Boris Johnson refused to comment on the case, which will begin this month – but surprised the Commons by agreeing the extradition treaty between the two countries is “unbalanced”.
On Mr Assange, who faces up to 175 years in a US jail if convicted, Mr Corbyn backed MPs on the Council of Europe who have warned the extradition “sets a dangerous precedent for journalists”.
The one-sided arrangements would be “laid bare” when the courts decide whether he should be sent to the US on “charges of espionage for exposure of war crimes, the murder of civilians and large-scale corruption”, he said.
“Will the prime minister agree with the parliamentary report that’s going to the Council of Europe that this extradition should be opposed and the rights of journalists and whistleblowers upheld for the good of all of us,” Mr Corbyn demanded.
In response, the prime minister said: “I’m not going to mention any individual cases but it’s obvious that the rights of journalists and whistleblowers should be upheld and this government will continue to do that.”
Mr Assange, who is being held in London’s Belmarsh prison, has been indicted on 18 charges – 17 under the Espionage Act – for conspiracy to receive, obtain and disclose classified diplomatic and military documents.

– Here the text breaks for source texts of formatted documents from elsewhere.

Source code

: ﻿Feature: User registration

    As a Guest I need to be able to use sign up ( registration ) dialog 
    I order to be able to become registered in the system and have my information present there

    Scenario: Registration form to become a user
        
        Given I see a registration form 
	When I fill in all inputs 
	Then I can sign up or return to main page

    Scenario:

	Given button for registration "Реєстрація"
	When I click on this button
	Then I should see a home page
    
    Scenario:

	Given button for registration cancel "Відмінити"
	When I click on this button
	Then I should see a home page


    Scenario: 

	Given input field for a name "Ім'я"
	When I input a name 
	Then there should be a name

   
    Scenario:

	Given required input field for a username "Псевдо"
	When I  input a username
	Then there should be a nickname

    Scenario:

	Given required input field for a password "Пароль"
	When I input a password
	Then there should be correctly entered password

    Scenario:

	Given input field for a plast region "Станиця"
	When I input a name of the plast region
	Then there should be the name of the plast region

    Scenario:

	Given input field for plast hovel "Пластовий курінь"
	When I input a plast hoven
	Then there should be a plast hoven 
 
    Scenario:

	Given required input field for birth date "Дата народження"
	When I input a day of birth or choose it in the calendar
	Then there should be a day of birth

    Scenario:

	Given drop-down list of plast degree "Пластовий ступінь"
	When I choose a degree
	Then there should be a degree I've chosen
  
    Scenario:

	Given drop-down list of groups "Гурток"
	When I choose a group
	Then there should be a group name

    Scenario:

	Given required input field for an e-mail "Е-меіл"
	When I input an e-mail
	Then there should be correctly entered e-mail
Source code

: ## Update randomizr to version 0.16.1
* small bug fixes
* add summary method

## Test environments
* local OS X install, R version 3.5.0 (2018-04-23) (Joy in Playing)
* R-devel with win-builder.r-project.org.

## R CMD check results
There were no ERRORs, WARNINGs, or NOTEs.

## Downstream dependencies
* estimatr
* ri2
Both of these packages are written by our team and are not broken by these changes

Among Wikileaks’ revelations was video footage from a 2007 US Apache helicopter attack in Baghdad that killed at least nine men, including a Reuters news photographer and his driver.
The MPs’ report backs the recommendation of the UN special rapporteur on torture who called last year for the extradition to the US to be blocked.
On the claim that Ms Sacoolas “is in fact a CIA operative”, Mr Corbyn claimed: “Now we know the foreign secretary [Dominic Raab] misled the Dunn family, who are being denied justice by the US government, will the prime minister commit to his removal from office tomorrow in his reshuffle?”
Mr Johnson replied: “The Foreign Office has been told Anne Sacoolas was notified to the UK government as a spouse with no official role.
“We will continue without fear or favour to seek justice for Harry Dunn and his family and continue to seek the extradition of Anne Sacoolas from the United States.”
Mr Corbyn protested: “This lopsided treaty means the US can request extradition in circumstances that Britain cannot.”
The prime minister acknowledged: “To be frank, I think [Mr Corbyn] has a point in his characterisation of our extradition arrangements with the United States and I do think there are elements of that relationship that are imbalanced. I certainly think it is worth looking at.”